My group and I only recently started playing Warhammer though I had purchased my copy a long time ago and quite frankly in 25 years of role-playing games this is the first time I have played a role-playing game where at the end of the first session I didn't say "Ya it was fun BUT… xxxx complaints here about the system".
I think three things make this a genre redefining and totally revolutionary system.
First and foremost is the dice pool which in on itself tells a story about not just what the result was, but how the player came to the result. I love the idea of saying "hey your hands are wet because its raining, this black misfortune die represents that".. Than whent he roll is made if something bad happens as a result of that black die, you know exactly what the cause was. This by itself is light years ahead of anything I have seen in a game before.
Secondaly its the first time I have ever seen a role-playing game where everyone at the table knows everything that is going on, aka what the status of everything is. We know positions but we also know the health, condition, level of preperation and all the abilities that might come into play. We don't have to remember that the mage has X hitpoints left, or has X spells available or that have been used. The mystery of the tactical sitution in any given scene is completetly unvailabed by the available cards and tokens and this allows the game to always remain in the narrative rather than people trying to keep track of various stats by erasing, writing and erasing all the time. I absolutly love this aspect of the game and my players while initially a bit resistant ultimatly came to the same conclusion, its much easier to draw a card and put it in front of you than hidden on some character sheet somewhere.
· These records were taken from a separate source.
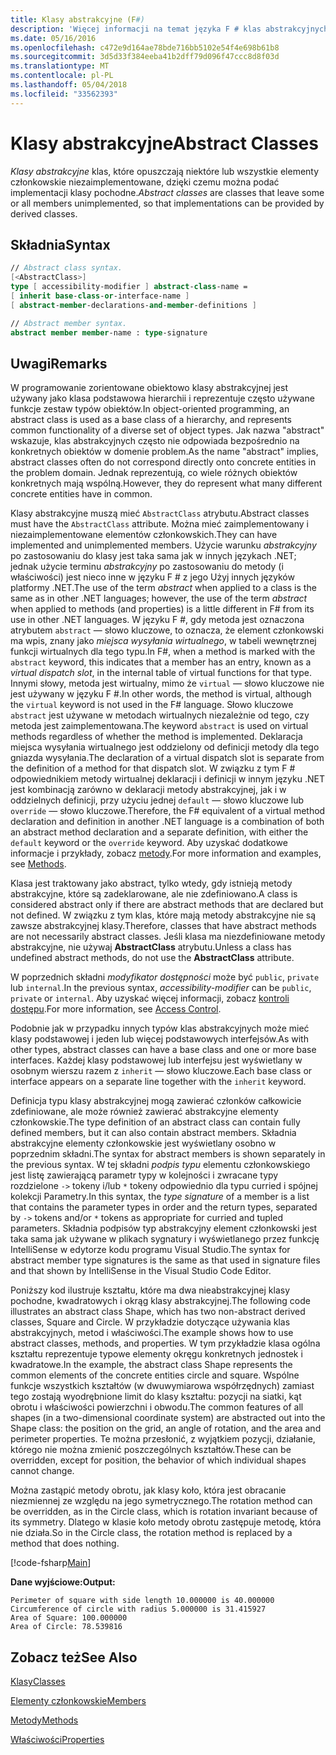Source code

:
 ```yaml
---
title: Klasy abstrakcyjne (F#)
description: 'Więcej informacji na temat języka F # klas abstrakcyjnych, które pozostaw niektóre lub wszystkie elementy członkowskie niezaimplementowane i reprezentują często używane funkcje zestaw typów obiektów.'
ms.date: 05/16/2016
ms.openlocfilehash: c472e9d164ae78bde716bb5102e54f4e698b61b8
ms.sourcegitcommit: 3d5d33f384eeba41b2dff79d096f47ccc8d8f03d
ms.translationtype: MT
ms.contentlocale: pl-PL
ms.lasthandoff: 05/04/2018
ms.locfileid: "33562393"
---
```

# <a name="abstract-classes"></a><span data-ttu-id="96c5a-103">Klasy abstrakcyjne</span><span class="sxs-lookup"><span data-stu-id="96c5a-103">Abstract Classes</span></span>

<span data-ttu-id="96c5a-104">*Klasy abstrakcyjne* klas, które opuszczają niektóre lub wszystkie elementy członkowskie niezaimplementowane, dzięki czemu można podać implementacji klasy pochodne.</span><span class="sxs-lookup"><span data-stu-id="96c5a-104">*Abstract classes* are classes that leave some or all members unimplemented, so that implementations can be provided by derived classes.</span></span>

## <a name="syntax"></a><span data-ttu-id="96c5a-105">Składnia</span><span class="sxs-lookup"><span data-stu-id="96c5a-105">Syntax</span></span>

```fsharp
// Abstract class syntax.
[<AbstractClass>]
type [ accessibility-modifier ] abstract-class-name =
[ inherit base-class-or-interface-name ]
[ abstract-member-declarations-and-member-definitions ]

// Abstract member syntax.
abstract member member-name : type-signature
```

## <a name="remarks"></a><span data-ttu-id="96c5a-106">Uwagi</span><span class="sxs-lookup"><span data-stu-id="96c5a-106">Remarks</span></span>
<span data-ttu-id="96c5a-107">W programowanie zorientowane obiektowo klasy abstrakcyjnej jest używany jako klasa podstawowa hierarchii i reprezentuje często używane funkcje zestaw typów obiektów.</span><span class="sxs-lookup"><span data-stu-id="96c5a-107">In object-oriented programming, an abstract class is used as a base class of a hierarchy, and represents common functionality of a diverse set of object types.</span></span> <span data-ttu-id="96c5a-108">Jak nazwa "abstract" wskazuje, klas abstrakcyjnych często nie odpowiada bezpośrednio na konkretnych obiektów w domenie problem.</span><span class="sxs-lookup"><span data-stu-id="96c5a-108">As the name "abstract" implies, abstract classes often do not correspond directly onto concrete entities in the problem domain.</span></span> <span data-ttu-id="96c5a-109">Jednak reprezentują, co wiele różnych obiektów konkretnych mają wspólną.</span><span class="sxs-lookup"><span data-stu-id="96c5a-109">However, they do represent what many different concrete entities have in common.</span></span>

<span data-ttu-id="96c5a-110">Klasy abstrakcyjne muszą mieć `AbstractClass` atrybutu.</span><span class="sxs-lookup"><span data-stu-id="96c5a-110">Abstract classes must have the `AbstractClass` attribute.</span></span> <span data-ttu-id="96c5a-111">Można mieć zaimplementowany i niezaimplementowane elementów członkowskich.</span><span class="sxs-lookup"><span data-stu-id="96c5a-111">They can have implemented and unimplemented members.</span></span> <span data-ttu-id="96c5a-112">Użycie warunku *abstrakcyjny* po zastosowaniu do klasy jest taka sama jak w innych językach .NET; jednak użycie terminu *abstrakcyjny* po zastosowaniu do metody (i właściwości) jest nieco inne w języku F # z jego Użyj innych języków platformy .NET.</span><span class="sxs-lookup"><span data-stu-id="96c5a-112">The use of the term *abstract* when applied to a class is the same as in other .NET languages; however, the use of the term *abstract* when applied to methods (and properties) is a little different in F# from its use in other .NET languages.</span></span> <span data-ttu-id="96c5a-113">W języku F #, gdy metoda jest oznaczona atrybutem `abstract` — słowo kluczowe, to oznacza, że element członkowski ma wpis, znany jako *miejsca wysyłania wirtualnego*, w tabeli wewnętrznej funkcji wirtualnych dla tego typu.</span><span class="sxs-lookup"><span data-stu-id="96c5a-113">In F#, when a method is marked with the `abstract` keyword, this indicates that a member has an entry, known as a *virtual dispatch slot*, in the internal table of virtual functions for that type.</span></span> <span data-ttu-id="96c5a-114">Innymi słowy, metoda jest wirtualny, mimo że `virtual` — słowo kluczowe nie jest używany w języku F #.</span><span class="sxs-lookup"><span data-stu-id="96c5a-114">In other words, the method is virtual, although the `virtual` keyword is not used in the F# language.</span></span> <span data-ttu-id="96c5a-115">Słowo kluczowe `abstract` jest używane w metodach wirtualnych niezależnie od tego, czy metoda jest zaimplementowana.</span><span class="sxs-lookup"><span data-stu-id="96c5a-115">The keyword `abstract` is used on virtual methods regardless of whether the method is implemented.</span></span> <span data-ttu-id="96c5a-116">Deklaracja miejsca wysyłania wirtualnego jest oddzielony od definicji metody dla tego gniazda wysyłania.</span><span class="sxs-lookup"><span data-stu-id="96c5a-116">The declaration of a virtual dispatch slot is separate from the definition of a method for that dispatch slot.</span></span> <span data-ttu-id="96c5a-117">W związku z tym F # odpowiednikiem metody wirtualnej deklaracji i definicji w innym języku .NET jest kombinacją zarówno w deklaracji metody abstrakcyjnej, jak i w oddzielnych definicji, przy użyciu jednej `default` — słowo kluczowe lub `override` — słowo kluczowe.</span><span class="sxs-lookup"><span data-stu-id="96c5a-117">Therefore, the F# equivalent of a virtual method declaration and definition in another .NET language is a combination of both an abstract method declaration and a separate definition, with either the `default` keyword or the `override` keyword.</span></span> <span data-ttu-id="96c5a-118">Aby uzyskać dodatkowe informacje i przykłady, zobacz [metody](members/methods.md).</span><span class="sxs-lookup"><span data-stu-id="96c5a-118">For more information and examples, see [Methods](members/methods.md).</span></span>

<span data-ttu-id="96c5a-119">Klasa jest traktowany jako abstract, tylko wtedy, gdy istnieją metody abstrakcyjne, które są zadeklarowane, ale nie zdefiniowano.</span><span class="sxs-lookup"><span data-stu-id="96c5a-119">A class is considered abstract only if there are abstract methods that are declared but not defined.</span></span> <span data-ttu-id="96c5a-120">W związku z tym klas, które mają metody abstrakcyjne nie są zawsze abstrakcyjnej klasy.</span><span class="sxs-lookup"><span data-stu-id="96c5a-120">Therefore, classes that have abstract methods are not necessarily abstract classes.</span></span> <span data-ttu-id="96c5a-121">Jeśli klasa ma niezdefiniowane metody abstrakcyjne, nie używaj **AbstractClass** atrybutu.</span><span class="sxs-lookup"><span data-stu-id="96c5a-121">Unless a class has undefined abstract methods, do not use the **AbstractClass** attribute.</span></span>

<span data-ttu-id="96c5a-122">W poprzednich składni *modyfikator dostępności* może być `public`, `private` lub `internal`.</span><span class="sxs-lookup"><span data-stu-id="96c5a-122">In the previous syntax, *accessibility-modifier* can be `public`, `private` or `internal`.</span></span> <span data-ttu-id="96c5a-123">Aby uzyskać więcej informacji, zobacz [kontroli dostępu](access-control.md).</span><span class="sxs-lookup"><span data-stu-id="96c5a-123">For more information, see [Access Control](access-control.md).</span></span>

<span data-ttu-id="96c5a-124">Podobnie jak w przypadku innych typów klas abstrakcyjnych może mieć klasy podstawowej i jeden lub więcej podstawowych interfejsów.</span><span class="sxs-lookup"><span data-stu-id="96c5a-124">As with other types, abstract classes can have a base class and one or more base interfaces.</span></span> <span data-ttu-id="96c5a-125">Każdej klasy podstawowej lub interfejsu jest wyświetlany w osobnym wierszu razem z `inherit` — słowo kluczowe.</span><span class="sxs-lookup"><span data-stu-id="96c5a-125">Each base class or interface appears on a separate line together with the `inherit` keyword.</span></span>

<span data-ttu-id="96c5a-126">Definicja typu klasy abstrakcyjnej mogą zawierać członków całkowicie zdefiniowane, ale może również zawierać abstrakcyjne elementy członkowskie.</span><span class="sxs-lookup"><span data-stu-id="96c5a-126">The type definition of an abstract class can contain fully defined members, but it can also contain abstract members.</span></span> <span data-ttu-id="96c5a-127">Składnia abstrakcyjne elementy członkowskie jest wyświetlany osobno w poprzednim składni.</span><span class="sxs-lookup"><span data-stu-id="96c5a-127">The syntax for abstract members is shown separately in the previous syntax.</span></span> <span data-ttu-id="96c5a-128">W tej składni *podpis typu* elementu członkowskiego jest listę zawierającą parametr typy w kolejności i zwracane typy rozdzielone `->` tokeny i/lub `*` tokeny odpowiednio dla typu curried i spójnej kolekcji Parametry.</span><span class="sxs-lookup"><span data-stu-id="96c5a-128">In this syntax, the *type signature* of a member is a list that contains the parameter types in order and the return types, separated by `->` tokens and/or `*` tokens as appropriate for curried and tupled parameters.</span></span> <span data-ttu-id="96c5a-129">Składnia podpisów typ abstrakcyjny element członkowski jest taka sama jak używane w plikach sygnatury i wyświetlanego przez funkcję IntelliSense w edytorze kodu programu Visual Studio.</span><span class="sxs-lookup"><span data-stu-id="96c5a-129">The syntax for abstract member type signatures is the same as that used in signature files and that shown by IntelliSense in the Visual Studio Code Editor.</span></span>

<span data-ttu-id="96c5a-130">Poniższy kod ilustruje kształtu, które ma dwa nieabstrakcyjnej klasy pochodne, kwadratowych i okrąg klasy abstrakcyjnej.</span><span class="sxs-lookup"><span data-stu-id="96c5a-130">The following code illustrates an abstract class Shape, which has two non-abstract derived classes, Square and Circle.</span></span> <span data-ttu-id="96c5a-131">W przykładzie dotyczące używania klas abstrakcyjnych, metod i właściwości.</span><span class="sxs-lookup"><span data-stu-id="96c5a-131">The example shows how to use abstract classes, methods, and properties.</span></span> <span data-ttu-id="96c5a-132">W tym przykładzie klasa ogólna kształtu reprezentuje typowe elementy okręgu konkretnych jednostek i kwadratowe.</span><span class="sxs-lookup"><span data-stu-id="96c5a-132">In the example, the abstract class Shape represents the common elements of the concrete entities circle and square.</span></span> <span data-ttu-id="96c5a-133">Wspólne funkcje wszystkich kształtów (w dwuwymiarowa współrzędnych) zamiast tego zostają wyodrębnione limit do klasy kształtu: pozycji na siatki, kąt obrotu i właściwości powierzchni i obwodu.</span><span class="sxs-lookup"><span data-stu-id="96c5a-133">The common features of all shapes (in a two-dimensional coordinate system) are abstracted out into the Shape class: the position on the grid, an angle of rotation, and the area and perimeter properties.</span></span> <span data-ttu-id="96c5a-134">Te można przesłonić, z wyjątkiem pozycji, działanie, którego nie można zmienić poszczególnych kształtów.</span><span class="sxs-lookup"><span data-stu-id="96c5a-134">These can be overridden, except for position, the behavior of which individual shapes cannot change.</span></span>

<span data-ttu-id="96c5a-135">Można zastąpić metody obrotu, jak klasy koło, która jest obracanie niezmiennej ze względu na jego symetrycznego.</span><span class="sxs-lookup"><span data-stu-id="96c5a-135">The rotation method can be overridden, as in the Circle class, which is rotation invariant because of its symmetry.</span></span> <span data-ttu-id="96c5a-136">Dlatego w klasie koło metody obrotu zastępuje metodę, która nie działa.</span><span class="sxs-lookup"><span data-stu-id="96c5a-136">So in the Circle class, the rotation method is replaced by a method that does nothing.</span></span>

[!code-fsharp[Main](../../../samples/snippets/fsharp/lang-ref-1/snippet2901.fs)]

<span data-ttu-id="96c5a-137">**Dane wyjściowe:**</span><span class="sxs-lookup"><span data-stu-id="96c5a-137">**Output:**</span></span>

```
Perimeter of square with side length 10.000000 is 40.000000
Circumference of circle with radius 5.000000 is 31.415927
Area of Square: 100.000000
Area of Circle: 78.539816
```

## <a name="see-also"></a><span data-ttu-id="96c5a-138">Zobacz też</span><span class="sxs-lookup"><span data-stu-id="96c5a-138">See Also</span></span>
[<span data-ttu-id="96c5a-139">Klasy</span><span class="sxs-lookup"><span data-stu-id="96c5a-139">Classes</span></span>](classes.md)

[<span data-ttu-id="96c5a-140">Elementy członkowskie</span><span class="sxs-lookup"><span data-stu-id="96c5a-140">Members</span></span>](members/index.md)

[<span data-ttu-id="96c5a-141">Metody</span><span class="sxs-lookup"><span data-stu-id="96c5a-141">Methods</span></span>](members/methods.md)

[<span data-ttu-id="96c5a-142">Właściwości</span><span class="sxs-lookup"><span data-stu-id="96c5a-142">Properties</span></span>](members/Properties.md)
Finally I think the profession system really helps to nail down the presence of the game world. Players are making more meaningful choices rather than creating choices via exploiting the mechanic. Their is no oppertunity to build the most optimal builds, or diversivy the party in the most optimal way. You pick you professions from a pool of three and while limiting this creates a natural dynamic rather than a superficial.. you play the mage, I'll play the healer and you do a tank. I absolutly HATE that about 4th Edition D&D. its a MMO in paper form and becomes a game about stats, builds and optimization. This game is all about the narrative as your characters profession is a guide for what you are going to create rather than a defining "this is who you are and here is the most optimal way to be the best version of that". I also think this ties great into the systems group think, where players have to make do with what they have rather than create and always existing in the most ideal group makeup. It becomes a game that is less tactical and more story driven. Players in my games are actively avoiding fights, trying to resolve dangerous situations and always showing a legiitmate respect to the possibility of bodily harm and death. This gives the game great realism in the narrative and players/characters act less like invincible super heroes and more like real believable characters in a dangerous fantasy world.
Hands down the best system ever made, made better by easy to track components.
Wow. After reading this I totaly forgot what my complaint was. God post.